You are viewing a single comment's thread from:

RE: Tron and Steemit Join Forces

in #steemit5 years ago

If the largest continues to persist in its vision of kneecapping us so we don't change the world, we can just pack it in.

We've gone from stinc to stunc, in that case.
JS bought his stake, let's hope he is onboard with the rest of us, and not here to string us further along.

Won't this change slow any one account from voting in 17 witnesses?
Thereby increasing the stake needed to rule the chain?

How complicated is the coding change?
If trivial, any hope of getting it in the next fork?

Sort:  

It doesn't literally do that. Given the numbers, if you assume (probably incorrectly) that a Tron/Steemit bloc would have no other support, then it probably couldn't vote in 17 witnesses, and certainly would have a harder time doing so. But with even some additional support (which IMO is likely given marketing/campaigning/etc.), they could probably still do it. Pretty damn hard to come up with voting rules that block stake that is 50% larger than entire rest of the voting population. This isn't just trying to block a tiny majority (say 51%), it is trying to block a very significant supermajority.

In doing so you inevitably weaken the chain against smaller-stake attackers. Still, the compromise may be worth it.

I doubt it is that complicated, and it could be possibly be done.

Hmm,...I agree that stake will find friends willing to sell out.
We are playing crapitalism, after all, and easy money is the sweetest.

Am I wrong thinking that voting full sp on 30 witnesses is alot more than voting full sp divided by up to 30 witnesses?

Rather than voting 1m sp 30x, each vote is reduced by concurrent votes on more than one, 1m sp on one, 500k on two, 333k on three, etc.

I fail to see how this would empower small accounts in any attacks.

Currently in order to vote in any witnesses small stake has to overcome the full weight of all stake voting for the 20+ witnesses acceptable to the majority stake, so something like >50%.

If votes have to be split up then in a minority attack situation, the majority splits its votes across 20+ "good guys" and the minority need only achieve 1/20 (5%) of the majority voting power to vote in one malicious "bad guy" witness (not necessarily all that bad, but strictly speaking undesirable) and 7/21 (33%) to vote in enough to break BFT.

It might be good to resplit the governance and block production roles as was the case in Bitshares, each with slightly different rules. The governance roles might favor broader consensus while the block production roles favor tighter chain security. But I haven't thought this through sufficiently; it could open up other attacks or undesirable outcomes.

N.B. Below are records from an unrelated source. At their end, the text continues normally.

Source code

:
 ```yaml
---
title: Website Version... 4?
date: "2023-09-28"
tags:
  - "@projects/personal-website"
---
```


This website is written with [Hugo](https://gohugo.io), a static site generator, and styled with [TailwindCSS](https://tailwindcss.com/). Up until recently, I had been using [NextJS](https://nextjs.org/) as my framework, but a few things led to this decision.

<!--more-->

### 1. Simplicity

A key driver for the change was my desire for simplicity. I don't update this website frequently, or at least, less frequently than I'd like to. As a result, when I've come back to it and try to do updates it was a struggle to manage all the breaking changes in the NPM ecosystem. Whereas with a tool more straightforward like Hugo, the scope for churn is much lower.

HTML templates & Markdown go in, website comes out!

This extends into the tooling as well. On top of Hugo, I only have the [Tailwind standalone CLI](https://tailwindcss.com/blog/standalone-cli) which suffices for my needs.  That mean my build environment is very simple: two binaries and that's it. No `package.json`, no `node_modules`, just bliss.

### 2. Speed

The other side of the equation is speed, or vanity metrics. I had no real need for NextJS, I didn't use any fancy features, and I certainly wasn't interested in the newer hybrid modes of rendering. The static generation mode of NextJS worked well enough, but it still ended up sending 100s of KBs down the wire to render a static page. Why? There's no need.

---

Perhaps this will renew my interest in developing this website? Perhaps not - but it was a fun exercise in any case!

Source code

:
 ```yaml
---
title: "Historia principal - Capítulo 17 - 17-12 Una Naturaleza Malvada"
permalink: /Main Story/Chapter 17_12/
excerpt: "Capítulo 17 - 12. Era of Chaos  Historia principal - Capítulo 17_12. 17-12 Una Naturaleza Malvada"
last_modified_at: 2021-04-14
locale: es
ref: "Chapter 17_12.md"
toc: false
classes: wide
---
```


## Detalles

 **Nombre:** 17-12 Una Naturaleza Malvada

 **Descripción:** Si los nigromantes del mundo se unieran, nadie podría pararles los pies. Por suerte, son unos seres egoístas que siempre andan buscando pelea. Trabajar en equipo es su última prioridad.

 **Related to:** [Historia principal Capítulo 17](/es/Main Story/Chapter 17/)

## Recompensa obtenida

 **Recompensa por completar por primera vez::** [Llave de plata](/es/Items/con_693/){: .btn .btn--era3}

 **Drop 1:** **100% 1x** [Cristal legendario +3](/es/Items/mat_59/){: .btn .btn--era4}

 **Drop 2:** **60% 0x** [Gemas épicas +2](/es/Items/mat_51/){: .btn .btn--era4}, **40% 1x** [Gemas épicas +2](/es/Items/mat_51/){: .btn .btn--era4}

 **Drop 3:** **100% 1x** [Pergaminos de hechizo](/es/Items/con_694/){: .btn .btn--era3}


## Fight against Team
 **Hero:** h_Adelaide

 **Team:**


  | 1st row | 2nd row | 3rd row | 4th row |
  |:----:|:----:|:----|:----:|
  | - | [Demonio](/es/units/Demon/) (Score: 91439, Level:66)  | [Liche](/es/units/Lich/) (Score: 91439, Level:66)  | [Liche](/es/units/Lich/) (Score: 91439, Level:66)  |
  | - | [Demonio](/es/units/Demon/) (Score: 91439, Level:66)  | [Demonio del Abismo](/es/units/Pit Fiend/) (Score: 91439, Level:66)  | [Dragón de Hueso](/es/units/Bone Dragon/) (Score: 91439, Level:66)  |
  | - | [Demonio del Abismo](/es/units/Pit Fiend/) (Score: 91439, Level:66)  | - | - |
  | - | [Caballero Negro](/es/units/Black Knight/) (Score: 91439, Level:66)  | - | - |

There are probably other undesirable effects to different voting systems apart from security too. If voting for another witness splits your votes then up-and-coming witnesses will have a much harder time getting votes at all Most voters will choose to either support one of the top 20 or maybe 21 or 22 trying to push them in. "Wasting votes" on #56 won't happen.

Hmm, can one bad witness harm the chain?
I see what you mean about that concentrating votes on very many fewer witnesses.

Looks like we just need JS to work with us rather than against us.

What do you see as a priority to improve about the chain?
What we have seems to be working as well as can be expected.
When do we go into coast mode on economics?

Clearly the harm that can be caused by one witness is small, even negligible (a bit of chain instability, a potentially-harmful but generally-overruled vote on hard forks, etc.). But what about two witnesses? Three? Four? Where do you draw the line?

Clearly at every increment (starting with zero) where more and more witnesses can be installed with less stake, the chain is less secure.

Yeah, I see that, but would think the community would catch on and gang tackle them.
How do you feel about down votes for witnesses and dead man switches on votes?

Downvotes may have some merit, I haven't thought enough about it. On the surface I like downvotes as being somewhat less prone to vote buying, self-voting, etc. We see that clearly with vote payouts and some of the same issues apply to witnesses. That being said, overall there are various angles that all need to be considered in evaluating a voting system (fairness, representation, abuse- and corruption-resistance, security, etc.) and it isn't a trivial effort.

If by dead man switches you mean some sort of vote expiration/decay, then I agree with it, though the devil is in the details. IMO the most clearly supportable version would have votes from completely idle accounts decay or just removed after some period of time, say two years. Other versions are plausible too, but the tradeoffs are less clear.

dead man switches on votes?

You might be interested to know, Golos(Steem fork) has implemented the automatically started power down for accounts which did not used the active key for 6 month.